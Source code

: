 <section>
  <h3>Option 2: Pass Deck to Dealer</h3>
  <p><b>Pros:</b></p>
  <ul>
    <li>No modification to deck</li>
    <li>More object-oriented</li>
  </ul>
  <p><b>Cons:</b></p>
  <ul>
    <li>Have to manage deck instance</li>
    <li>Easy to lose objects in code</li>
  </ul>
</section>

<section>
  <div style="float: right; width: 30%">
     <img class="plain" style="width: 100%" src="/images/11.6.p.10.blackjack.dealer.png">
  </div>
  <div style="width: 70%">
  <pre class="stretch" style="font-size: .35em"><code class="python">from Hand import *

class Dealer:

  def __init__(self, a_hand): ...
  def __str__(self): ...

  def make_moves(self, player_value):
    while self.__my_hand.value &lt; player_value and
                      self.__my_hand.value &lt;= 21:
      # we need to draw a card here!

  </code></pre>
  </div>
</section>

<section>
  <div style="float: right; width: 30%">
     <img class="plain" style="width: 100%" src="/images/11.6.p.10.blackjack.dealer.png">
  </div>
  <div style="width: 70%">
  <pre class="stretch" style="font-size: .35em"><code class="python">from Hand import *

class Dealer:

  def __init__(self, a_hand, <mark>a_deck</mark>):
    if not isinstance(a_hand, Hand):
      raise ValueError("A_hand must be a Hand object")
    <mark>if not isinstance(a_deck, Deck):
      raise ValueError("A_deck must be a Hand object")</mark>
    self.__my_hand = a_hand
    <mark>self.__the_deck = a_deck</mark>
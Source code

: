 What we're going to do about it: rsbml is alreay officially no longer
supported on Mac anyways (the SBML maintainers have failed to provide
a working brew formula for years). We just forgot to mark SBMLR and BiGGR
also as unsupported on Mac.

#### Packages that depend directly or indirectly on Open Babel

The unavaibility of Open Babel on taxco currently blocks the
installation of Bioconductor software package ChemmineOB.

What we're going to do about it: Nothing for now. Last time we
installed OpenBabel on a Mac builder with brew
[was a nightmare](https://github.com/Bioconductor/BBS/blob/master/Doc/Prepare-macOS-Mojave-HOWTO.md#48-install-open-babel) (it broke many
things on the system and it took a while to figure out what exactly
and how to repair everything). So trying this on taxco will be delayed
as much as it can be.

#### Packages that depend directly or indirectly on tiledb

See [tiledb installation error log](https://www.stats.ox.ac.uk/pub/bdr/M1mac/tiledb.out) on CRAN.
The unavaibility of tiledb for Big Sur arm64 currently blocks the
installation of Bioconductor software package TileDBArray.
========================================================================
* [EXERCISE REQUIREMENTS]:
Extract every line of the records above that contains the word "about".

* [ANSWER BELOW]:
: What we're going to do about it: rsbml is alreay officially no longer
What we're going to do about it: Nothing for now. Last time we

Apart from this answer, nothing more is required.